What's wrong with it being 'that easy'? :)

> Indeed as I expected Comeau C/C++ 4.3 BETA#2 rejected that code.
> Notice that even when I replaced the with an int the compiler still
> rejected the code which is not very consistent with your example
> (compiler bug?).

The question remains, what is *supposed* to happen here:

template<unsigned> struct sample { };

struct X {
X(int, int); // no default ctor
};

template<class T> small_t check( sample<sizeof(new T)>* );
template<class T> large_t check( int );

int main() {
check<X>(0);
return 0;
}

You can't have it both ways, either template type deduction removes the first
'check' or it should be a compile-time error. I think that it would be a
dangerous mechanism to have it be a compile-time error, because just a
declaration like this could destroy an otherwise perfectly valid function
call--that is not ambiguous in the 'typical' sense.

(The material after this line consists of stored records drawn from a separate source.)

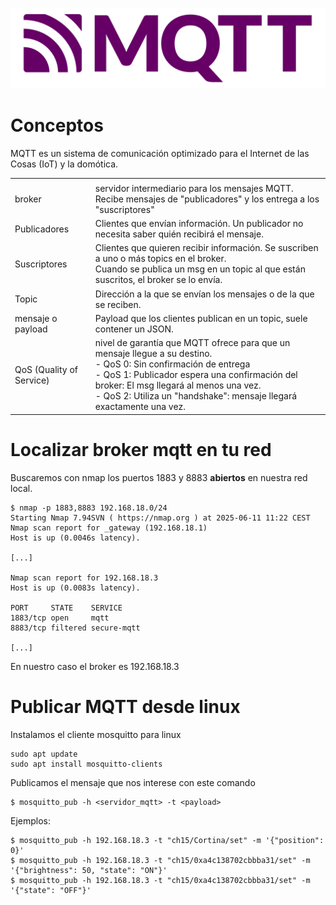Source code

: ![Banner](./assets/banner.png)

# Conceptos
MQTT es un sistema de comunicación optimizado para el Internet de las Cosas (IoT) y la domótica.
<table>
  <tr>
    <td></td>
    <td></td>
  </tr>
  <tr>
    <td>broker</td>
    <td>servidor intermediario para los mensajes MQTT. Recibe mensajes de "publicadores" y los entrega a los "suscriptores"</td>
  </tr>
  <tr>
    <td>Publicadores</td>
    <td>Clientes que envían información. Un publicador no necesita saber quién recibirá el mensaje.</td>
  </tr>
  <tr>
    <td>Suscriptores</td>
    <td>Clientes que quieren recibir información. Se suscriben a uno o más topics en el broker.<br>Cuando se publica un msg en un topic al que están suscritos, el broker se lo envía.</td>
  </tr>
  <tr>
    <td>Topic </td>
    <td>Dirección a la que se envían los mensajes o de la que se reciben. </td>
  </tr>
  <tr>
    <td>mensaje o payload</td>
    <td>Payload que los clientes publican en un topic, suele contener un JSON.</td>
  </tr>
  <tr>
    <td>QoS (Quality of Service)</td>
    <td>nivel de garantía que MQTT ofrece para que un mensaje llegue a su destino.<br>
      - QoS 0: Sin confirmación de entrega<br>
      - QoS 1: Publicador espera una confirmación del broker: El msg llegará al menos una vez.<br>
      - QoS 2: Utiliza un "handshake": mensaje llegará exactamente una vez.</td>
  </tr>
</table>

# Localizar broker mqtt en tu red

Buscaremos con nmap los puertos 1883 y 8883 **abiertos** en nuestra red local.
```
$ nmap -p 1883,8883 192.168.18.0/24
Starting Nmap 7.94SVN ( https://nmap.org ) at 2025-06-11 11:22 CEST
Nmap scan report for _gateway (192.168.18.1)
Host is up (0.0046s latency).

[...]

Nmap scan report for 192.168.18.3
Host is up (0.0083s latency).

PORT     STATE    SERVICE
1883/tcp open     mqtt
8883/tcp filtered secure-mqtt

[...]
```

En nuestro caso el broker es 192.168.18.3

# Publicar MQTT desde linux

Instalamos el cliente mosquitto para linux
```
sudo apt update
sudo apt install mosquitto-clients
```
Publicamos el mensaje que nos interese con este comando
```
$ mosquitto_pub -h <servidor_mqtt> -t <payload>
```
Ejemplos:
``` 
$ mosquitto_pub -h 192.168.18.3 -t "ch15/Cortina/set" -m '{"position": 0}'
$ mosquitto_pub -h 192.168.18.3 -t "ch15/0xa4c138702cbbba31/set" -m '{"brightness": 50, "state": "ON"}'
$ mosquitto_pub -h 192.168.18.3 -t "ch15/0xa4c138702cbbba31/set" -m '{"state": "OFF"}'
```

More explicitly, if the above compiles, then so should this:

template<class T> small_t check( sample<sizeof(new T)>* );
template<class T> large_t check( ... );

int main() {
check<X>(0);
return 0;
}

Template type deduction is supposed to happen 'before' overload resolution, in
order to determine which instantiation of which template functions should be
added to the overload set. There is absolutely no way that the above can *not*
fail the type deduction checking, nor, if you take only the explicit reasons for
failure, there is no way that it *can* fail the explicit argument checking
phase. In either case, this is prior to overload resolution. So basically, it
should either invalidate the overload set entirely, or it should be gotten rid
of by failing template type deduction.

Obviously, I'm byassed toward having any non-sensical type caused by this
checking to eliminate the function before overload resolution. This would open
up a world of possibilities, since you can put almost anything inside 'sizeof'.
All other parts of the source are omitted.